We review some previous studies concerning the intrabilayer Josephson plasmons and present ellipsometric data of the c-axis infrared response of almost optimally doped ${\mathrm{Bi}}_{2}{\mathrm{Sr}}_{2}{\mathrm{CaCu}}_{2}{\mathrm{O}}_{8}.$ The c-axis conductivity of this compound exhibits the same kind of anomalies as that of underdoped ${\mathrm{YBa}}_{2}{\mathrm{Cu}}_{3}{\mathrm{O}}_{7\ensuremath{-}\ensuremath{\delta}}.$ We analyze these anomalies in detail and show that they can be explained within a model involving the intrabilayer Josephson effect and variations of the electric field inside the unit cell. The Josephson coupling energies of different bilayer compounds obtained from the optical data are compared with the condensation energies and it is shown that there is a reasonable agreement between the values of the two quantities. We argue that the Josephson coupling energy, as determined by the frequency of the intrabilayer Josephson plasmon, represents a reasonable estimate of the change of the effective c-axis kinetic energy upon entering the superconducting state. It is further explained that this is not the case for the estimate based on the use of the simplest ``tight-binding'' sum rule. We discuss possible interpretations of the remarkable agreement between the Josephson coupling energies and the condensation energies.

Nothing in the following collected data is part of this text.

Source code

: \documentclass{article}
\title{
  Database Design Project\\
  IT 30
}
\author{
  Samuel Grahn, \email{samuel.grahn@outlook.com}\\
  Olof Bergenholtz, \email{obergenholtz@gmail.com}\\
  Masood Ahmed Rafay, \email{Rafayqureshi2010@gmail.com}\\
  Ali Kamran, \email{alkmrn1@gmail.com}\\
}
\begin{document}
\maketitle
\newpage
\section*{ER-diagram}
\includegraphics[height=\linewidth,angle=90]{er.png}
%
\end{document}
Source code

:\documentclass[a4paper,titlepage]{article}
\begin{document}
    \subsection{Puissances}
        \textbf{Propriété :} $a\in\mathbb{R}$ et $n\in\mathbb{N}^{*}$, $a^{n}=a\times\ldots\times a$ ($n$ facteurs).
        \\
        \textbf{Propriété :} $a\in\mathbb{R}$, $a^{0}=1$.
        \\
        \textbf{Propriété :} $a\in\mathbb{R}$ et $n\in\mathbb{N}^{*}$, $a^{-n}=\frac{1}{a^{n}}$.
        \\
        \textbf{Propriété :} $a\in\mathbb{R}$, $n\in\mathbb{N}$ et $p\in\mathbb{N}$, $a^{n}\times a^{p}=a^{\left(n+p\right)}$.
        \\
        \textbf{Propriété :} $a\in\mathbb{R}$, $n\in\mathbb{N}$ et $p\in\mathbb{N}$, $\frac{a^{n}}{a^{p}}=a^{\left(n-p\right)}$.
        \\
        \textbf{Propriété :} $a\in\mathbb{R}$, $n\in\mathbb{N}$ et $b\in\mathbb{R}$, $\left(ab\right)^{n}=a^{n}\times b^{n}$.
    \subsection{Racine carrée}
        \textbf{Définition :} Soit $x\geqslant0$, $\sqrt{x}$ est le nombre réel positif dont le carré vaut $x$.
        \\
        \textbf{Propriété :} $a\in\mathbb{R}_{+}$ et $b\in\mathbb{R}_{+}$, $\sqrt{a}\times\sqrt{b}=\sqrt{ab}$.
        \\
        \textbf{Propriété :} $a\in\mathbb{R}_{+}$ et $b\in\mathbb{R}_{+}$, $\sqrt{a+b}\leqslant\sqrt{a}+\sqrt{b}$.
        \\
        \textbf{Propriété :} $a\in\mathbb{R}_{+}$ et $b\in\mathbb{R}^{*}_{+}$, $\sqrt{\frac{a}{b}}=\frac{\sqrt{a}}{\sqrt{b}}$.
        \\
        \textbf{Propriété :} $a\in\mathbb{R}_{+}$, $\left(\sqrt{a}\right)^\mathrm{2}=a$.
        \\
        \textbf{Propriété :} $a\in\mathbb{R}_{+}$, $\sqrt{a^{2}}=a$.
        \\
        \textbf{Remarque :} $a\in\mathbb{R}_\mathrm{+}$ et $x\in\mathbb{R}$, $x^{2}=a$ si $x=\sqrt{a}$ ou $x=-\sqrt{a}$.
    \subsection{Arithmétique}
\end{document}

The most plausible interpretation is that the interlayer tunneling of the Cooper pairs provides the dominant contribution to the condensation energy of the bilayer compounds; in other words that the condensation energy of these compounds can be accounted for by the interlayer tunneling theory. We suggest an extension of this theory, which may also explain the high values of ${T}_{c}$ in the single-layer compounds ${\mathrm{Tl}}_{2}{\mathrm{Ba}}_{2}{\mathrm{CuO}}_{6}$ and ${\mathrm{HgBa}}_{2}{\mathrm{CuO}}_{4},$ and we make several experimentally verifiable predictions.